State Wage-and-Hour Law Stops at the Outer Continental Shelf
Parker Drilling Management Services v. Newton, No. 18-389
A unanimous Supreme Court held today that federal rather than state wage-and-hour law governs employment on the Outer Continental Shelf.
Background: After the Supreme Court held many years ago that the Outer Continental Shelf (OCS) was federal rather than state territory, Congress passed the Outer Continental Shelf Lands Act (OCSLA), which extends federal law to the OCS and denies the states any interest in or jurisdiction over those submerged lands. The OCSLA provides that the law of the adjacent state is borrowed as federal law to the extent that the state law is “applicable” and “not inconsistent with” existing federal law.
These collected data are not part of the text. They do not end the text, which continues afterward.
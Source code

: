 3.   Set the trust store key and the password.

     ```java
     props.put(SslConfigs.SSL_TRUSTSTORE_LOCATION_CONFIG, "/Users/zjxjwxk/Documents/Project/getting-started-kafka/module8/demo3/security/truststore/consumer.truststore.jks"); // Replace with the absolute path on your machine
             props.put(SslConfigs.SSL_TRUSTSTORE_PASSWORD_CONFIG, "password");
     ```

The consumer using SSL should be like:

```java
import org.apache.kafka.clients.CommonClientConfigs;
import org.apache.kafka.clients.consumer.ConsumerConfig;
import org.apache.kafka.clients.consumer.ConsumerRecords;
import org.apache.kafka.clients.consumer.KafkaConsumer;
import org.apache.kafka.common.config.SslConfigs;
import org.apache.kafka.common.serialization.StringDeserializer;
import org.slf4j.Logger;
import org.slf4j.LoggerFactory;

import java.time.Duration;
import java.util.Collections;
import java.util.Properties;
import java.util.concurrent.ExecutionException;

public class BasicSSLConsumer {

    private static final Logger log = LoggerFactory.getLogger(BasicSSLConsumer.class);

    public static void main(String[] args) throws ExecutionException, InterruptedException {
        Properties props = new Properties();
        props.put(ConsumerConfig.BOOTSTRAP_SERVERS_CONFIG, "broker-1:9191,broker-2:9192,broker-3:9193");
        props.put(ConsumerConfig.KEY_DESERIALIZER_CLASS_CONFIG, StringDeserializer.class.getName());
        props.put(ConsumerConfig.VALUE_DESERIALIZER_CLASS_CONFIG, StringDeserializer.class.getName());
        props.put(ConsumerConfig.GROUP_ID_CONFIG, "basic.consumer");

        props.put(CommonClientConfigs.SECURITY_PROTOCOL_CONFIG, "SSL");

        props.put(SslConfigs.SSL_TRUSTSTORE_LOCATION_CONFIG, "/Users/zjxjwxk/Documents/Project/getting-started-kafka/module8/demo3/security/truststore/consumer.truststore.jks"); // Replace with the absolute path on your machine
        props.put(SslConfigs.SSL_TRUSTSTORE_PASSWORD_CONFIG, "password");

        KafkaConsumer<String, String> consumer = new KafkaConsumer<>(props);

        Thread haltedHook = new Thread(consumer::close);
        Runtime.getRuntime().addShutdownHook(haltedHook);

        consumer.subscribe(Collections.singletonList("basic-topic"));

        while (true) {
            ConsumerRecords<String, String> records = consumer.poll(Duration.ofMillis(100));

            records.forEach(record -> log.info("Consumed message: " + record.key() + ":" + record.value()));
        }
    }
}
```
Respondent Newton worked on an offshore drilling rig subject to the OCSLA, working 12-hour shifts with the other 12 hours off. He did not leave the rig during a two-week work cycle. After California law mandated that time spent on-call at a jobsite was compensable work, Newton sued for back pay and other remedies, contending that California law applied. The Ninth Circuit agreed that state law applied on the OCS unless preempted by federal law under ordinary preemption principles, and concluded that the more stringent requirements of California law did not conflict with, and therefore was not preempted by, federal law.
Issue: Whether state law—in particular, state statutory law—may be borrowed as federal law under the Outer Continental Shelf Lands Act (OCSLA) whenever the state law is not preempted by federal law, or only when there is a gap in federal law.
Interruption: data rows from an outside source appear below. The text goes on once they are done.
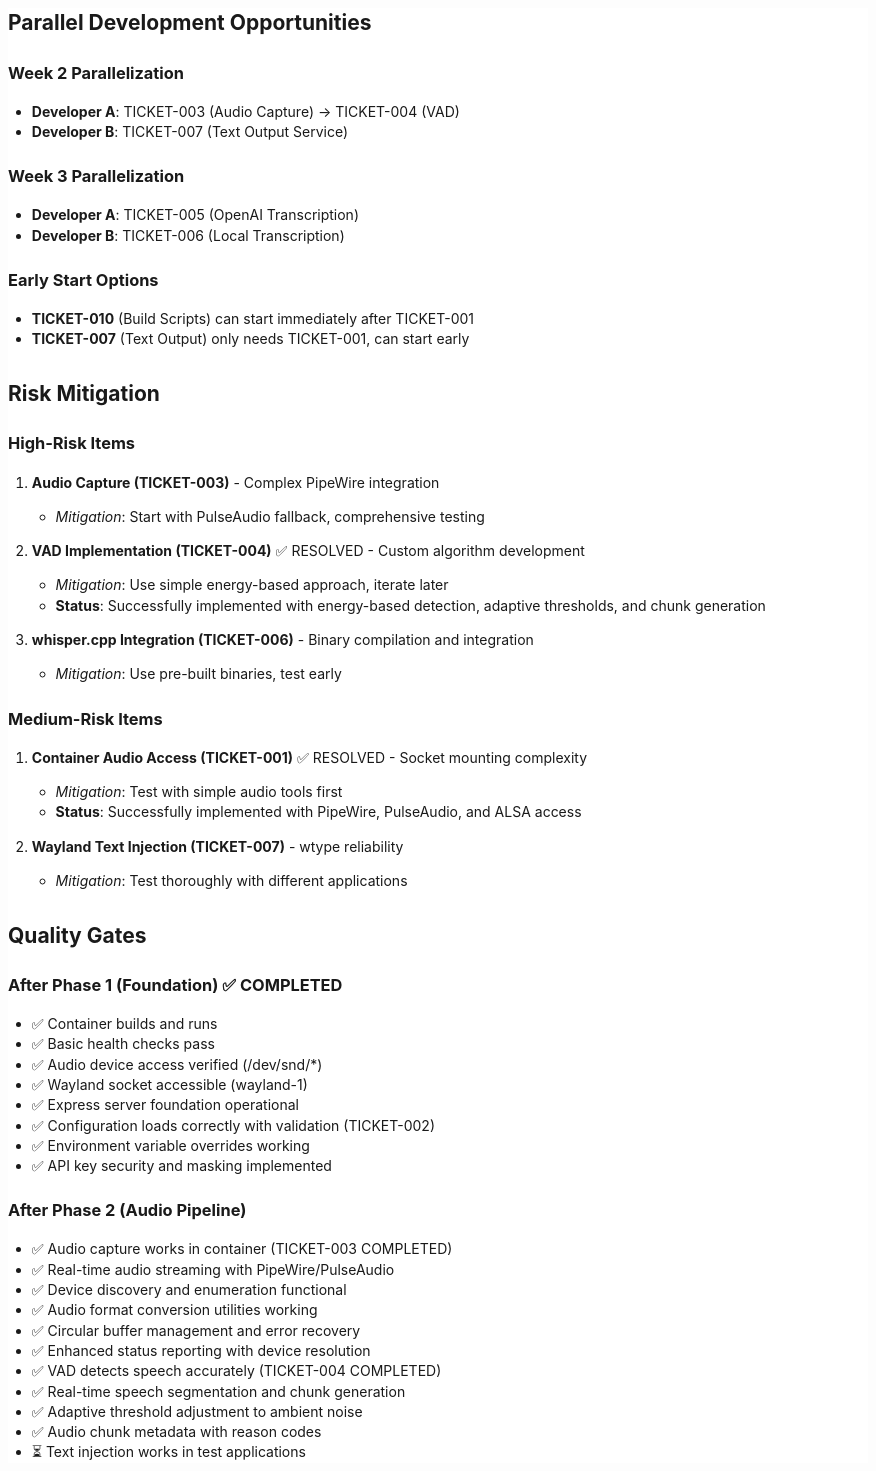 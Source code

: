 ## Parallel Development Opportunities

### Week 2 Parallelization
- **Developer A**: TICKET-003 (Audio Capture) → TICKET-004 (VAD)
- **Developer B**: TICKET-007 (Text Output Service)

### Week 3 Parallelization  
- **Developer A**: TICKET-005 (OpenAI Transcription)
- **Developer B**: TICKET-006 (Local Transcription)

### Early Start Options
- **TICKET-010** (Build Scripts) can start immediately after TICKET-001
- **TICKET-007** (Text Output) only needs TICKET-001, can start early

## Risk Mitigation

### High-Risk Items
1. **Audio Capture (TICKET-003)** - Complex PipeWire integration
   - *Mitigation*: Start with PulseAudio fallback, comprehensive testing
   
2. **VAD Implementation (TICKET-004)** ✅ RESOLVED - Custom algorithm development
   - *Mitigation*: Use simple energy-based approach, iterate later
   - **Status**: Successfully implemented with energy-based detection, adaptive thresholds, and chunk generation
   
3. **whisper.cpp Integration (TICKET-006)** - Binary compilation and integration
   - *Mitigation*: Use pre-built binaries, test early

### Medium-Risk Items
1. **Container Audio Access (TICKET-001)** ✅ RESOLVED - Socket mounting complexity
   - *Mitigation*: Test with simple audio tools first
   - **Status**: Successfully implemented with PipeWire, PulseAudio, and ALSA access
   
2. **Wayland Text Injection (TICKET-007)** - wtype reliability
   - *Mitigation*: Test thoroughly with different applications

## Quality Gates

### After Phase 1 (Foundation) ✅ COMPLETED
- ✅ Container builds and runs
- ✅ Basic health checks pass
- ✅ Audio device access verified (/dev/snd/*)
- ✅ Wayland socket accessible (wayland-1)
- ✅ Express server foundation operational
- ✅ Configuration loads correctly with validation (TICKET-002)
- ✅ Environment variable overrides working
- ✅ API key security and masking implemented

### After Phase 2 (Audio Pipeline)
- ✅ Audio capture works in container (TICKET-003 COMPLETED)
- ✅ Real-time audio streaming with PipeWire/PulseAudio
- ✅ Device discovery and enumeration functional
- ✅ Audio format conversion utilities working
- ✅ Circular buffer management and error recovery
- ✅ Enhanced status reporting with device resolution
- ✅ VAD detects speech accurately (TICKET-004 COMPLETED)
- ✅ Real-time speech segmentation and chunk generation
- ✅ Adaptive threshold adjustment to ambient noise
- ✅ Audio chunk metadata with reason codes
- ⏳ Text injection works in test applications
Court’s Holding: The Court construed OCSLA to preclude the application of the adjacent state’s law “to the extent federal law applies to a particular issue.” The Court based its holding primarily on a view that the statutory language would be largely superfluous if construed in accord with the Ninth Circuit’s decision, and that the OCS was federal territory rather than an extension of the adjacent state. The Court’s interpretation also brought the borrowing of state law on the OCS in line with the treatment of state law in federal enclaves. Finally, the Court’s interpretation of the borrowing provision accorded with its earlier decisions that limited the borrowing of state law on the OCS to subject matter not addressed by federal law. Federal law might address an area explicitly, but silence also might reflect a congressional choice not to regulate particular conduct or impose particular obligations. Noting that express provisions of the Fair Labor Standards Act precluded Newton’s state-law minimum-wage claims and his claims for pay while on call, the Court remanded for the lower courts to determine whether Newton could maintain other state-law claims and to allow him to replead.